The author of this story is the famous poet Tao Yuanming (c. 365–427 CE), who lived most of his life during the time of Eastern Jin Dynasty (266–420 CE). The story is believed to have been written around the year 400 CE, and it has come to be regarded as the first literary representation of the ideal form of everyday village life, and as such, it has given us the term 桃源 taoyuan to speak of such a world.

3.2. An Arcadia?

At least two possible frameworks may be used to interpret “Peach Blossom Spring”. The first is the Western tradition of “Arcadia”, which Davis (1981, p. 22) defines as follows:
Nature is generously benevolent rather than hostile to man but at the same time men’s desires, in particular sociological ones, are assumed to be moderate. Thus there is a harmony between man and nature in Arcadia which parallels a social harmony between men of moderation. Arcadians tend to assume that, if the problems of material scarcity are resolved in a world of men of moderation, problems of sociological scarcity will also cease to exist.
If we follow this line of interpretation, we may also suggest that “Peach Blossom Spring” has some affinities with Western utopias since the 18th century. Some of these (such as William Morris’s News from Nowhere) concern verifiable and known places, have clear historical references, and are as accessible or inaccessible as “Peach Blossom Spring”.23 Thus, there are clear historical references to the reign of Emperor Xiaowu (376–397 CE), whose personal name was Sima Yao and is indicated in the text as “Taiyuan”; to the Qin Dynasty (221–206 BCE), when the people had initially stepped away from dynastic rule in a well-tried way for agricultural labourers, namely to remove themselves from the ruler’s sway; to the Han, Wei, and Jin Dynasties, which followed the Qin Dynasty and bring us to the time of writing of the text. Further, the village is witnessed first hand by the fisherman. To use a phrase mentioned earlier, the fisherman has seen and heard—所见所闻 suojian-suowen—by actually being in the village. Of course, we must remember that it is a story rather than a historical report.

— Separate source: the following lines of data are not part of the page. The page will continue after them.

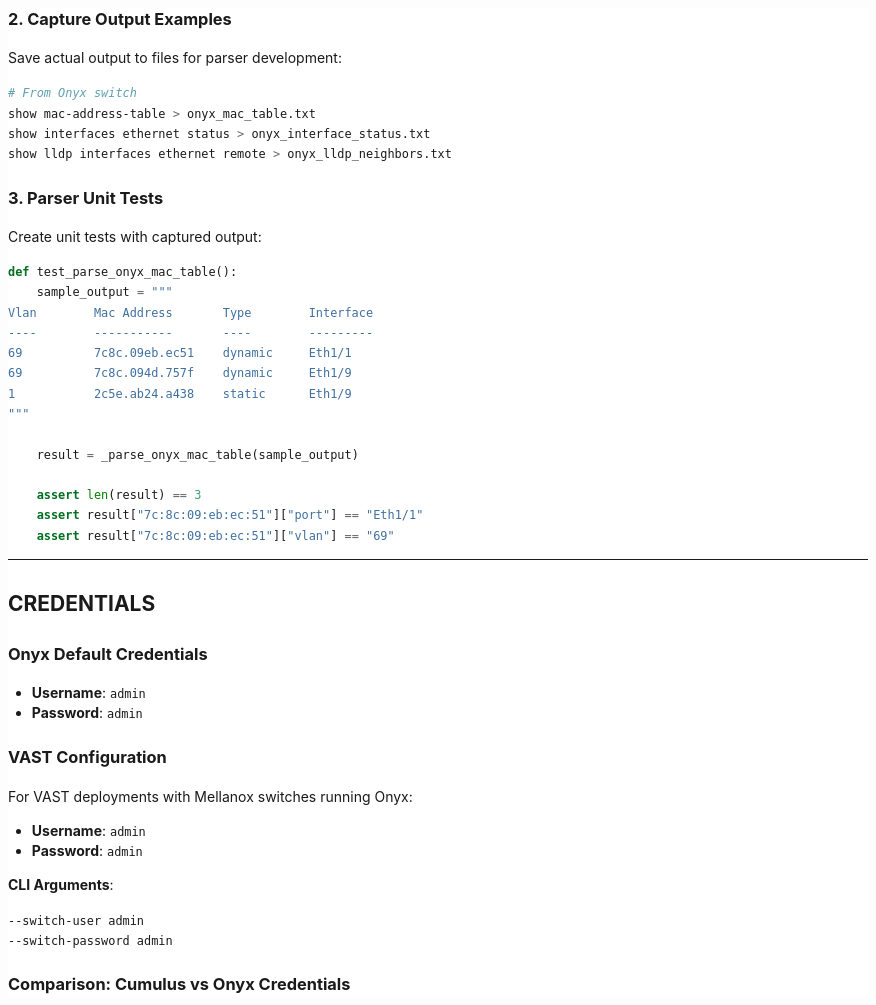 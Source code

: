 ### 2. Capture Output Examples

Save actual output to files for parser development:

```bash
# From Onyx switch
show mac-address-table > onyx_mac_table.txt
show interfaces ethernet status > onyx_interface_status.txt
show lldp interfaces ethernet remote > onyx_lldp_neighbors.txt
```

### 3. Parser Unit Tests

Create unit tests with captured output:

```python
def test_parse_onyx_mac_table():
    sample_output = """
Vlan        Mac Address       Type        Interface
----        -----------       ----        ---------
69          7c8c.09eb.ec51    dynamic     Eth1/1
69          7c8c.094d.757f    dynamic     Eth1/9
1           2c5e.ab24.a438    static      Eth1/9
"""

    result = _parse_onyx_mac_table(sample_output)

    assert len(result) == 3
    assert result["7c:8c:09:eb:ec:51"]["port"] == "Eth1/1"
    assert result["7c:8c:09:eb:ec:51"]["vlan"] == "69"
```

---

## CREDENTIALS

### Onyx Default Credentials

- **Username**: `admin`
- **Password**: `admin`

### VAST Configuration

For VAST deployments with Mellanox switches running Onyx:
- **Username**: `admin`
- **Password**: `admin`

**CLI Arguments**:
```bash
--switch-user admin
--switch-password admin
```

### Comparison: Cumulus vs Onyx Credentials
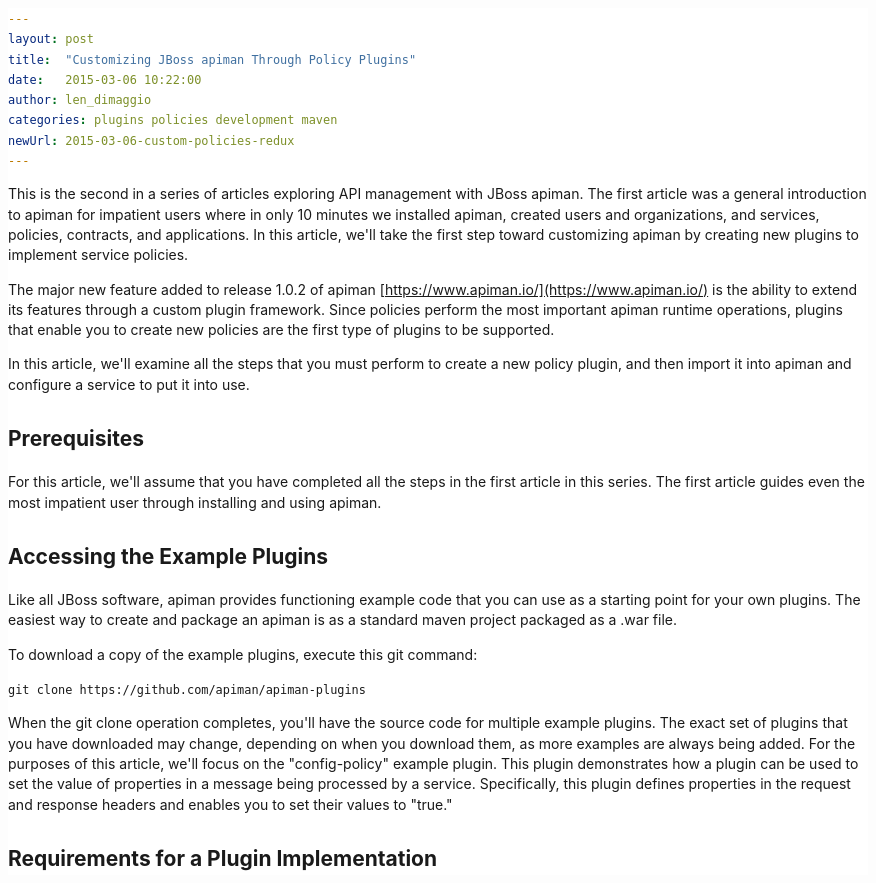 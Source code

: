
 ```yaml
---
layout: post
title:  "Customizing JBoss apiman Through Policy Plugins"
date:   2015-03-06 10:22:00
author: len_dimaggio
categories: plugins policies development maven
newUrl: 2015-03-06-custom-policies-redux
---
```


This is the second in a series of articles exploring API management with JBoss apiman. The first article
was a general introduction to apiman for impatient users where in only 10 minutes we installed apiman,
created users and organizations, and services, policies, contracts, and applications. In this article,
we'll take the first step toward customizing apiman by creating new plugins to implement service policies.



The major new feature added to release 1.0.2 of apiman [https://www.apiman.io/](https://www.apiman.io/) is the ability to extend its features through a custom plugin framework. Since policies perform the most important apiman runtime operations, plugins that enable you to create new policies are the first type of plugins to be supported.

In this article, we'll examine all the steps that you must perform to create a new policy plugin, and then import it into apiman and configure a service to put it into use.

## Prerequisites

For this article, we'll assume that you have completed all the steps in the first article in this series. The first article guides even the most impatient user through installing and using apiman.

## Accessing the Example Plugins

Like all JBoss software, apiman provides functioning example code that you can use as a starting point for your own plugins. The easiest way to create and package an apiman is as a standard maven project packaged as a .war file.

To download a copy of the example plugins, execute this git command:

    git clone https://github.com/apiman/apiman-plugins

When the git clone operation completes, you'll have the source code for multiple example plugins. The exact set of plugins that you have downloaded may change, depending on when you download them, as more examples are always being added. For the purposes of this article, we'll focus on the "config-policy" example plugin. This plugin demonstrates how a plugin can be used to set the value of properties in a message being processed by a service. Specifically, this plugin defines properties in the request and response headers and enables you to set their values to "true."

## Requirements for a Plugin Implementation
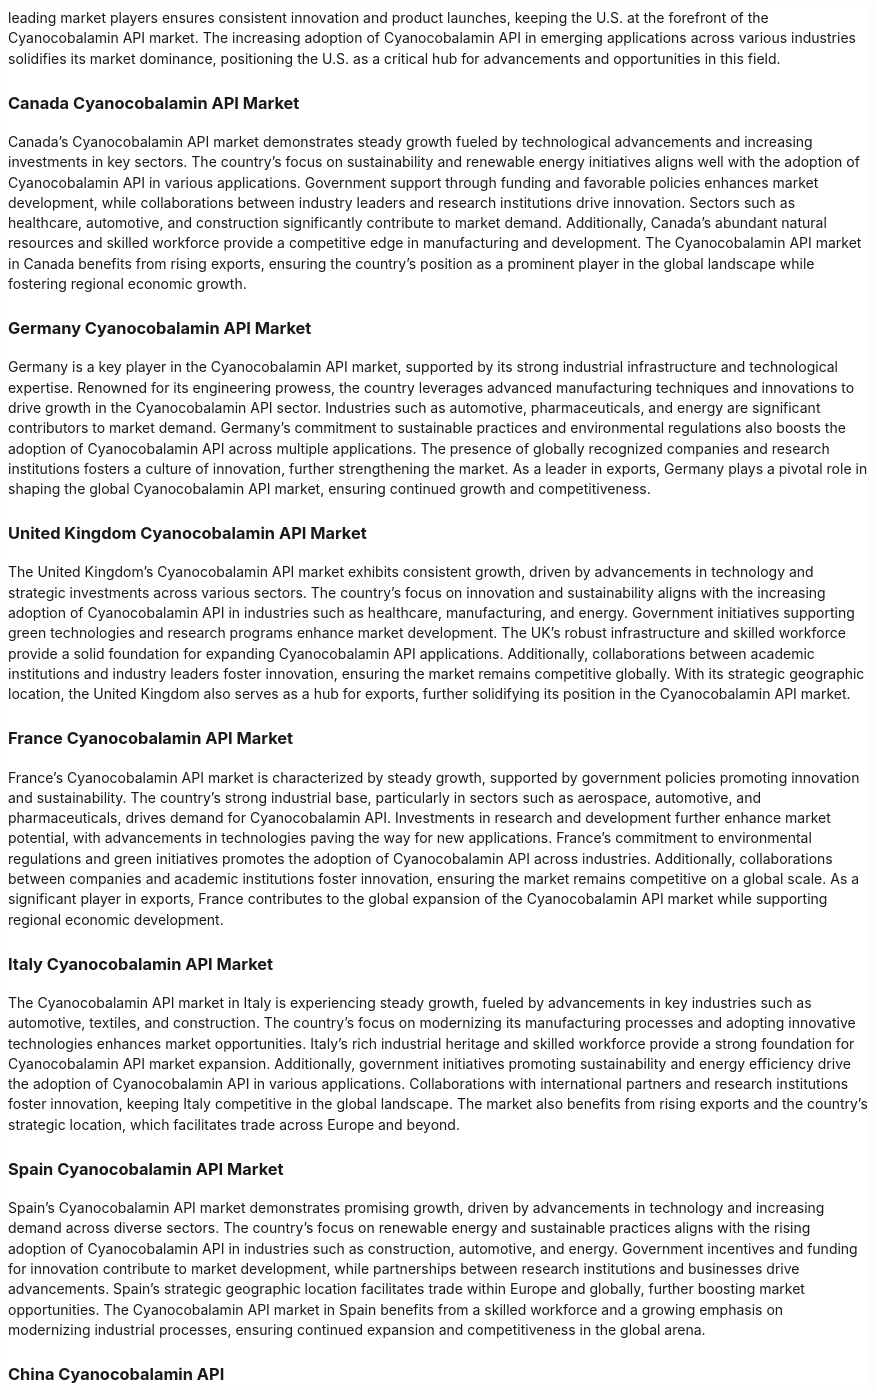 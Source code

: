 leading market players ensures consistent innovation and product launches, keeping the U.S. at the forefront of the Cyanocobalamin API market. The increasing adoption of Cyanocobalamin API in emerging applications across various industries solidifies its market dominance, positioning the U.S. as a critical hub for advancements and opportunities in this field.</p><h3>Canada Cyanocobalamin API Market</h3><p>Canada&rsquo;s Cyanocobalamin API market demonstrates steady growth fueled by technological advancements and increasing investments in key sectors. The country&rsquo;s focus on sustainability and renewable energy initiatives aligns well with the adoption of Cyanocobalamin API in various applications. Government support through funding and favorable policies enhances market development, while collaborations between industry leaders and research institutions drive innovation. Sectors such as healthcare, automotive, and construction significantly contribute to market demand. Additionally, Canada&rsquo;s abundant natural resources and skilled workforce provide a competitive edge in manufacturing and development. The Cyanocobalamin API market in Canada benefits from rising exports, ensuring the country&rsquo;s position as a prominent player in the global landscape while fostering regional economic growth.</p><h3>Germany Cyanocobalamin API Market</h3><p>Germany is a key player in the Cyanocobalamin API market, supported by its strong industrial infrastructure and technological expertise. Renowned for its engineering prowess, the country leverages advanced manufacturing techniques and innovations to drive growth in the Cyanocobalamin API sector. Industries such as automotive, pharmaceuticals, and energy are significant contributors to market demand. Germany&rsquo;s commitment to sustainable practices and environmental regulations also boosts the adoption of Cyanocobalamin API across multiple applications. The presence of globally recognized companies and research institutions fosters a culture of innovation, further strengthening the market. As a leader in exports, Germany plays a pivotal role in shaping the global Cyanocobalamin API market, ensuring continued growth and competitiveness.</p><h3>United Kingdom Cyanocobalamin API Market</h3><p>The United Kingdom&rsquo;s Cyanocobalamin API market exhibits consistent growth, driven by advancements in technology and strategic investments across various sectors. The country&rsquo;s focus on innovation and sustainability aligns with the increasing adoption of Cyanocobalamin API in industries such as healthcare, manufacturing, and energy. Government initiatives supporting green technologies and research programs enhance market development. The UK&rsquo;s robust infrastructure and skilled workforce provide a solid foundation for expanding Cyanocobalamin API applications. Additionally, collaborations between academic institutions and industry leaders foster innovation, ensuring the market remains competitive globally. With its strategic geographic location, the United Kingdom also serves as a hub for exports, further solidifying its position in the Cyanocobalamin API market.</p><h3>France Cyanocobalamin API Market</h3><p>France&rsquo;s Cyanocobalamin API market is characterized by steady growth, supported by government policies promoting innovation and sustainability. The country&rsquo;s strong industrial base, particularly in sectors such as aerospace, automotive, and pharmaceuticals, drives demand for Cyanocobalamin API. Investments in research and development further enhance market potential, with advancements in technologies paving the way for new applications. France&rsquo;s commitment to environmental regulations and green initiatives promotes the adoption of Cyanocobalamin API across industries. Additionally, collaborations between companies and academic institutions foster innovation, ensuring the market remains competitive on a global scale. As a significant player in exports, France contributes to the global expansion of the Cyanocobalamin API market while supporting regional economic development.</p><h3>Italy Cyanocobalamin API Market</h3><p>The Cyanocobalamin API market in Italy is experiencing steady growth, fueled by advancements in key industries such as automotive, textiles, and construction. The country&rsquo;s focus on modernizing its manufacturing processes and adopting innovative technologies enhances market opportunities. Italy&rsquo;s rich industrial heritage and skilled workforce provide a strong foundation for Cyanocobalamin API market expansion. Additionally, government initiatives promoting sustainability and energy efficiency drive the adoption of Cyanocobalamin API in various applications. Collaborations with international partners and research institutions foster innovation, keeping Italy competitive in the global landscape. The market also benefits from rising exports and the country&rsquo;s strategic location, which facilitates trade across Europe and beyond.</p><h3>Spain Cyanocobalamin API Market</h3><p>Spain&rsquo;s Cyanocobalamin API market demonstrates promising growth, driven by advancements in technology and increasing demand across diverse sectors. The country&rsquo;s focus on renewable energy and sustainable practices aligns with the rising adoption of Cyanocobalamin API in industries such as construction, automotive, and energy. Government incentives and funding for innovation contribute to market development, while partnerships between research institutions and businesses drive advancements. Spain&rsquo;s strategic geographic location facilitates trade within Europe and globally, further boosting market opportunities. The Cyanocobalamin API market in Spain benefits from a skilled workforce and a growing emphasis on modernizing industrial processes, ensuring continued expansion and competitiveness in the global arena.</p><h3>China Cyanocobalamin API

3.3. Home: Regeneration, Intimacy, and Respect

However, it seems to me that a more viable framework for understanding “Peach Blossom Spring” uses the categories mentioned earlier: regeneration [生生 shengsheng], intimacy [亲亲 qinqin], and respect [尊尊 zunzun]. These may be summed in the full semantic field of home or household [家 jia]. Thus, the story speaks of a way of life experienced by countless generations of Chinese peasants—as the text observes, “just like people everywhere”. The people farm, have children and take care of the elderly, and have sufficient food and drink. This motif is notably persistent in Chinese culture, in the sense that the ideal life is that of the farming or peasant agricultural village, where society finds its roots and meaning. There is, of course, one difference: the villagers are hospitable and keen to know of the Chinese world outside their village, of the rise and fall of empires, but they wish no part in those imperial structures. The forerunners of the people met by our fisherman had decided to remove themselves from the first imperial dynasty that had united China—the Qin Dynasty—and desired to resume the age-old agricultural life and its social structures. Unlike the vast majority of Chinese peasants, who lived under one dynasty or another, this village has removed itself from living in such a way. They felt that the imperial structures of the harsh Qin Dynasty interfered with and threatened their way of life. It may be pointed out that the ideal was an emperor who enabled rather than undermined the peasant village, but too often, this was not the case.
Further, the life of the author Tao Yuanming is relevant. Although he had a number of stints at various levels in the imperial service, he longed for his home village. “Return” is a constant theme in his poetry, and when he was finally able to return to his home village, he engaged in the daily work of farming. His poems are written in an unadorned and limpid style, speaking of moments of the day working the fields, the feel, sights, and experiences of village life—eventually coming to be recognised as one of the great influences in Chinese literature. However, I would like to emphasise the theme of “return” and the ideal of rural life, for in “Peach Blossom Spring”, this motif comes to the fore. When the author was at last able to “renounce the imperial seal” and return to the village farm, he changed his personal name from Yuanming to Qian (潜), which means “hidden”. Seclusion here is not escapism but simply means returning to live in one’s home village, with minimal external interference.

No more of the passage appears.